RUSH: This is Gus in San Diego. Gus, appreciate your patience. Welcome to the EIB Network, sir. Hello.
CALLER: Yeah, nuclear power dittos.
RUSH: Thank you, sir.
CALLER: Yeah, I know the origin of toad licking that you were talking about last week.
CALLER: And it comes down to a very simple phrase: ‘I dare you.’ All you have to do is just imagine a couple teenagers walking through the woods, they see a toad, and one of them turns to the other one and says, ‘I dare you to lick it.’
RUSH: Maybe as a general definition, but we actually had somebody call this program who gave us the actual origin. There’s an origin for everything we do it on the planet, somebody had to do it first. When you hear about somebody licking the Colorado River toad or whatever it is, you put it in your own context, you’re walking along, you see this frog, would you pick it up and lick it? What I was told by the expert, nobody picked up the frog and licked it. Back in the days when you ate anything you could catch in order to survive, somebody obviously cooked the frog or ate it in such a way that they discovered that inside the frog was this venom that is a hallucinogen, and they said, hmm, hubba hubba. They then discovered through the process of trial and error they didn’t have to eat the thing in order to get the venom. They could cause it to spew the venom in other ways and thereby keep a constant source of hallucinogen around, and I think I was told it was traced back to the Native Americans.
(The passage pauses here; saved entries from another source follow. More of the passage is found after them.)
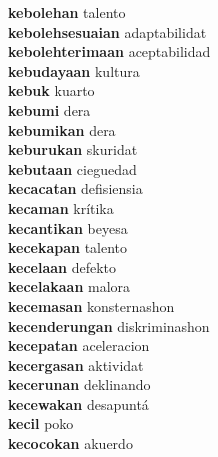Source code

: \textbf{kebolehan } talento \\
\textbf{kebolehsesuaian } adaptabilidat \\
\textbf{kebolehterimaan } aceptabilidad \\
\textbf{kebudayaan } kultura \\
\textbf{kebuk } kuarto \\
\textbf{kebumi } dera \\
\textbf{kebumikan } dera \\
\textbf{keburukan } skuridat \\
\textbf{kebutaan } cieguedad \\
\textbf{kecacatan } defisiensia \\
\textbf{kecaman } krítika \\
\textbf{kecantikan } beyesa \\
\textbf{kecekapan } talento \\
\textbf{kecelaan } defekto \\
\textbf{kecelakaan } malora \\
\textbf{kecemasan } konsternashon \\
\textbf{kecenderungan } diskriminashon \\
\textbf{kecepatan } aceleracion \\
\textbf{kecergasan } aktividat \\
\textbf{kecerunan } deklinando \\
\textbf{kecewakan } desapuntá \\
\textbf{kecil } poko \\
\textbf{kecocokan } akuerdo \\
CALLER: Well, I guess lots of things originated that way. Being hungry can be a great motivator.
RUSH: Absolutely right. In fact, this leads to a lot of the explanation for why certain things like peyote became part of religious ceremonies and practices for Native Americans, it was what was around when they were back in the early days even before we got here, before we came and destroyed this great continent. Thanks, Gus, appreciate it.